L’écrivain franco-libanais Amin Maalouf est reçu jeudi en grande
pompe à l’Académie française, paré de son habit vert et de son épée
d’immortel ornée des symboles de sa double culture : "Un grand bonheur,
un beau rituel mais une cérémonie intimidante", confie-t-il à l’AFP.
"Cette cérémonie, probablement la plus intimidante de toutes, je
l’apprécierai mieux quand elle sera devenue un souvenir lumineux. La
vivre est forcément une épreuve. Mais je l’ai désirée, et je
m’efforcerai de la traverser sans que mon angoisse n’étouffe mon
bonheur", sourit Amin Maalouf, élu le 23 juin 2011 pour succéder à
Claude Lévi-Strauss au fauteuil 29, après deux tentatives malheureuses
en 2004 et 2007.
Devant ses pairs, sa famille et un parterre de personnalités françaises
et étrangères, le nouvel immortel fera selon la tradition l’éloge de son
prédécesseur.
"J’ai commencé à réfléchir à ce discours à l’instant où j’ai appris que
j’avais été élu", dit-il. "Je me suis plongé dans l’oeuvre de Claude
Lévi-Strauss comme si je l’abordais pour la première fois". Tout aussi
importantes que ces lectures "ont été les conversations que j’ai eues
avec sa veuve Monique Lévi-Strauss".
"Grâce à elle, mon discours sera centré sur l’homme plus encore que sur l’oeuvre", souligne l’écrivain de 63 ans.
Son épée a été fabriquée par la maison Arthus-Bertrand. Elle comporte
une Marianne et un Cèdre du Liban, en deux médaillons de même taille,
une sculpture représentant l’enlèvement d’Europe, princesse phénicienne,
par le dieu Zeus déguisé en taureau.
"J’y vois le symbole des relations fort anciennes entre l’Occident et le Levant", explique l’auteur.
Sur la lame sont gravés d’un côté les prénoms de sa femme et de ses
trois fils, de l’autre les premiers mots d’un poème composé par son
père.
Pour le costume d’académicien, Amin Maalouf a choisi "Stark & sons".
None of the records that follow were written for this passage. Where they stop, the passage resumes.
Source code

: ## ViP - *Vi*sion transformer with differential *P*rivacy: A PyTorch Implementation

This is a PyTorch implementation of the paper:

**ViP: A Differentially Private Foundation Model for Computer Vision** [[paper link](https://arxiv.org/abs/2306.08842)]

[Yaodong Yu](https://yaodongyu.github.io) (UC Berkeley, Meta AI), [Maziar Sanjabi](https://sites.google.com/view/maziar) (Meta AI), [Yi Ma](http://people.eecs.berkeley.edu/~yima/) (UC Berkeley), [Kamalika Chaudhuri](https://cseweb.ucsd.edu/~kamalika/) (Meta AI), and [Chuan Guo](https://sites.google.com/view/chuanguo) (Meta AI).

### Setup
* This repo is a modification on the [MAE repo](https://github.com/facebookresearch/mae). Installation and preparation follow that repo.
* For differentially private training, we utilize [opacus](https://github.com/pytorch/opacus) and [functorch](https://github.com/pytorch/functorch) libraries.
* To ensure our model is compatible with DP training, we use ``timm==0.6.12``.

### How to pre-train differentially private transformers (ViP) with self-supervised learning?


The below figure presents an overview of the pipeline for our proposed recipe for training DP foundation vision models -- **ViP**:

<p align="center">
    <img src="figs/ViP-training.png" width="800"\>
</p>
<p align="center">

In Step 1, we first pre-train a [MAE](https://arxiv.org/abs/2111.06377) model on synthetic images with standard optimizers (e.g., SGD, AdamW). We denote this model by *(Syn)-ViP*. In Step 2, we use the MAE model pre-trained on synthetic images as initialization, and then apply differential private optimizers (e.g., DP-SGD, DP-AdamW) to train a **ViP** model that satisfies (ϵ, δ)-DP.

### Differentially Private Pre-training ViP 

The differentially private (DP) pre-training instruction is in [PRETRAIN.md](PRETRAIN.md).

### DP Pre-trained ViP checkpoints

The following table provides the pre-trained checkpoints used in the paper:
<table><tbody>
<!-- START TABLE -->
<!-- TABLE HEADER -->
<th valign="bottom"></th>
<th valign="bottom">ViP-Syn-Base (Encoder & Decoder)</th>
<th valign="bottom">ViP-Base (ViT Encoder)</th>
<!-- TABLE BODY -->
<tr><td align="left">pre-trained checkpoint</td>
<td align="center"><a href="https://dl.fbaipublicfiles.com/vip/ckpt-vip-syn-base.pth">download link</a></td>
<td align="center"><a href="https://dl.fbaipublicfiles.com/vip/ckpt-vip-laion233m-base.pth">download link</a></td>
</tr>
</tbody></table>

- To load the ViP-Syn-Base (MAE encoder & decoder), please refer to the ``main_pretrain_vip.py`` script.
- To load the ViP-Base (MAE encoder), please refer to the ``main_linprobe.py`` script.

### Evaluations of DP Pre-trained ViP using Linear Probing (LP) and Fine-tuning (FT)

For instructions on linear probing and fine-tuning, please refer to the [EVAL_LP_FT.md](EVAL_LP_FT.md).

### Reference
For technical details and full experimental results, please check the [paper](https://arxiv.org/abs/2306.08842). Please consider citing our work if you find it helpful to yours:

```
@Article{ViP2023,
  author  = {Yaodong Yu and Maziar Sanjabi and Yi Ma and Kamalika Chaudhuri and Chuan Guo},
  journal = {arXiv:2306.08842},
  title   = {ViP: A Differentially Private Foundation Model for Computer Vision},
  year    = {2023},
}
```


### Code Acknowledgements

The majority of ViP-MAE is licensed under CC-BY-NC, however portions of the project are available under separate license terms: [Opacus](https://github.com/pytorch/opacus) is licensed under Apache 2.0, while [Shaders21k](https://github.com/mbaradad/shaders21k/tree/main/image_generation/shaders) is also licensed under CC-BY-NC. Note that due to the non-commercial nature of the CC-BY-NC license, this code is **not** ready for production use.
Les broderies sont relativement discrètes mais il y a là aussi une
touche libanaise.
"Quand on regarde de près les boutons, on y voit, au lieu des rameaux d’olivier, de tout petits cèdres", s’amuse-t-il.
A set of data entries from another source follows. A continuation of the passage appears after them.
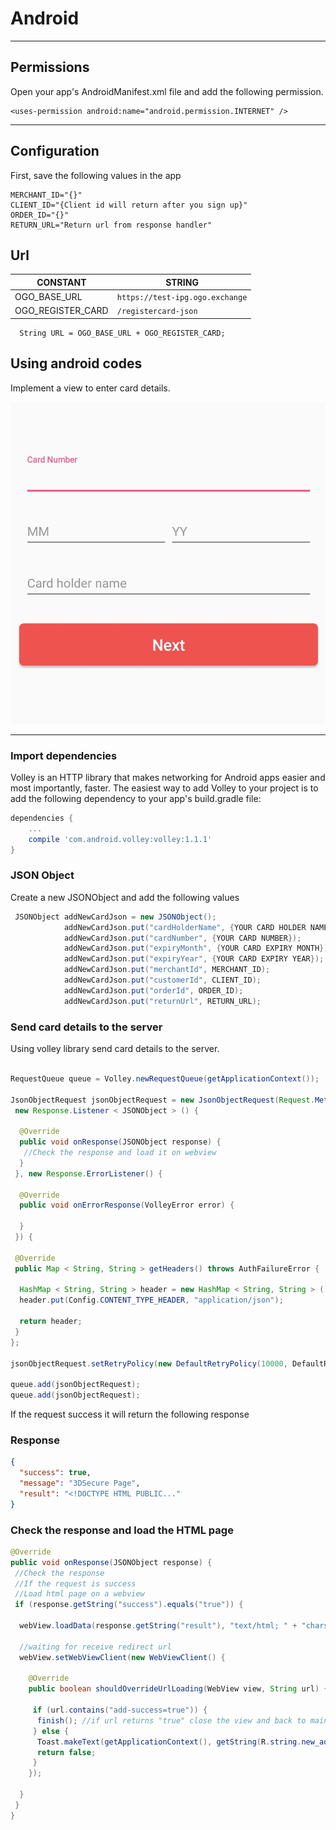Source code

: # Android

---

## Permissions

Open your app's AndroidManifest.xml file and add the following permission.

``` http
<uses-permission android:name="android.permission.INTERNET" />
```

---

## Configuration

First, save the following values in the app

``` http
MERCHANT_ID="{}"
CLIENT_ID="{Client id will return after you sign up}"
ORDER_ID="{}"
RETURN_URL="Return url from response handler"
```

## Url

| CONSTANT           | STRING                            |
| ------------------ |--------------------------------|
| OGO_BASE_URL       |`https://test-ipg.ogo.exchange` |
| OGO_REGISTER_CARD  |`/registercard-json`            |

``` url
  String URL = OGO_BASE_URL + OGO_REGISTER_CARD;
```

## Using android codes

Implement a view to enter card details.

![Screenshot](img/card_view.jpg)

---

### Import dependencies

Volley is an HTTP library that makes networking for Android apps easier and most importantly, faster. The easiest way to add Volley to your project is to add the following dependency to your app's build.gradle file:

``` gradle
dependencies {
    ...
    compile 'com.android.volley:volley:1.1.1'
}
```

### JSON Object

Create a new JSONObject and add the following values

``` java
 JSONObject addNewCardJson = new JSONObject();
            addNewCardJson.put("cardHolderName", {YOUR CARD HOLDER NAME});
            addNewCardJson.put("cardNumber", {YOUR CARD NUMBER});
            addNewCardJson.put("expiryMonth", {YOUR CARD EXPIRY MONTH});
            addNewCardJson.put("expiryYear", {YOUR CARD EXPIRY YEAR});
            addNewCardJson.put("merchantId", MERCHANT_ID);
            addNewCardJson.put("customerId", CLIENT_ID);
            addNewCardJson.put("orderId", ORDER_ID);
            addNewCardJson.put("returnUrl", RETURN_URL);
```

### Send card details to the server

Using volley library send card details to the server.

``` java

RequestQueue queue = Volley.newRequestQueue(getApplicationContext());

JsonObjectRequest jsonObjectRequest = new JsonObjectRequest(Request.Method.POST, url, addCardRequest,
 new Response.Listener < JSONObject > () {

  @Override
  public void onResponse(JSONObject response) {
   //Check the response and load it on webview
  }
 }, new Response.ErrorListener() {

  @Override
  public void onErrorResponse(VolleyError error) {

  }
 }) {

 @Override
 public Map < String, String > getHeaders() throws AuthFailureError {

  HashMap < String, String > header = new HashMap < String, String > ();
  header.put(Config.CONTENT_TYPE_HEADER, "application/json");

  return header;
 }
};

jsonObjectRequest.setRetryPolicy(new DefaultRetryPolicy(10000, DefaultRetryPolicy.DEFAULT_MAX_RETRIES, DefaultRetryPolicy.DEFAULT_BACKOFF_MULT));

queue.add(jsonObjectRequest);
queue.add(jsonObjectRequest);

```

If the request success it will return the following response

### Response

``` json
{
  "success": true,
  "message": "3DSecure Page",
  "result": "<!DOCTYPE HTML PUBLIC..."
}
```

### Check the response and load the HTML page

``` java
@Override
public void onResponse(JSONObject response) {
 //Check the response 
 //If the request is success 
 //Load html page on a webview
 if (response.getString("success").equals("true")) {

  webView.loadData(response.getString("result"), "text/html; " + "charset=utf-8", "UTF-8");

  //waiting for receive redirect url
  webView.setWebViewClient(new WebViewClient() {

    @Override
    public boolean shouldOverrideUrlLoading(WebView view, String url) {

     if (url.contains("add-success=true")) {
      finish(); //if url returns "true" close the view and back to main
     } else {
      Toast.makeText(getApplicationContext(), getString(R.string.new_add_card_fail_message), Toast.LENGTH_LONG).show();
      return false;
     }
    });

  }
 }
}
```

<!-- 		

## Using android library

*Step 1.* 
Add the JitPack repository to your build file.
Add it in your root build.gradle at the end of repositories:

``` java 
allprojects {
	repositories {
		...
		maven { url 'https://jitpack.io' }
	}
}
```

*Step 2.*
 Add the dependency

``` java 
dependencies {
	    implementation 'com.github.charithvithanage:OgoCard:0.1.4'
}
```

Add the following code to the activity

*.MainActivity*

```java
public class MainActivity extends AppCompatActivity {

    private static final String TAG ="OgoCardRegister" ;
    OgoCardView cardView;

    @Override
    protected void onCreate(@Nullable Bundle savedInstanceState) {
        super.onCreate(savedInstanceState);
        setContentView(R.layout.activity_main);

        cardView=findViewById(R.id.cardView);
        cardView.setMerchantId(MERCHANT_ID);
        cardView.setCustomerId(CLIENT_ID);
        cardView.setReturnUrl(RETURN_URL);
        cardView.setOrderId(ORDER_ID);
        cardView.setOgoBaseUrl(OGO_BASE_URL);
        cardView.setOgoRegisterCard(OGO_REGISTER_CARD);

        cardView.setListner(new WebViewListner() {
            @Override
            public void onSuccessResponse(String url) {
                Log.d(TAG,url);
            }

            @Override
            public void onErrorResponse(String error) {
                Log.d(TAG," ERROR "+error);

            }
        });


    }
}
```

*.activity_main*

```xml
<?xml version="1.0" encoding="utf-8"?>
<LinearLayout
        xmlns:android="http://schemas.android.com/apk/res/android"
        xmlns:tools="http://schemas.android.com/tools"
        android:layout_width="match_parent"
        android:layout_height="match_parent"
        tools:context=".MainActivity">

    <com.info.charith.ogocardview.OgoCardView
            android:id="@+id/cardView"
            android:layout_width="match_parent"
            android:layout_height="match_parent">
    </com.info.charith.ogocardview.OgoCardView>

</LinearLayout>
```
-->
Beaucoup des invités à son "intronisation" viennent du Liban, des Etats-Unis ou de l’île d’Yeu, l’un de ses refuges favoris.
Son Comité d’honneur est présidé par Jean-Claude Fasquelle, légende de
l’édition et ancien PDG de Grasset et Fasquelle. Parmi ses membres,
Ismaïl Kadaré, Luis Sepúlveda, Jean Daniel, Peter Sellars, Jordi Savall,
Georges Moustaki, Michel Barnier ou le fils de Paul Claudel, Henri
Claudel.
Né le 25 février 1949 à Beyrouth, dans une famille chrétienne melkite dont une
des branches est francophone et vient d’Istanbul, le nouvel académicien a
consacré son oeuvre au rapprochement des civilisations, s’interrogeant
sur les rapports politiques et religieux entretenus par l’Orient et
l’Occident.
Journaliste au principal quotidien de Beyrouth, An-Nahar, Amin Maalouf est contraint par la guerre civile à l’exil en 1976.
Ces thèmes de l’exil et de l’identité, lui "qui se sent chrétien dans le
monde arabe et Arabe en Occident", occupent une large place dans ses
essais, parmi lesquels "Les identités meurtrières" ou "Le dérèglement du
monde".
A Paris, il devient rédacteur en chef de la revue Jeune Afrique. En
1983, il publie un ouvrage historique "Les croisades vues par les
Arabes". Mais c’est son roman "Léon l’Africain" qui le fait connaître en
1986. Il décide alors de se consacrer à la littérature et... décroche
le Goncourt en 1993 pour "Le Rocher de Tanios".
Avant lui, à la double culture arabe et française, l’Académie a
accueilli en 2006 la romancière algérienne Assia Djebar, première
personnalité du Maghreb élue sous la Coupole.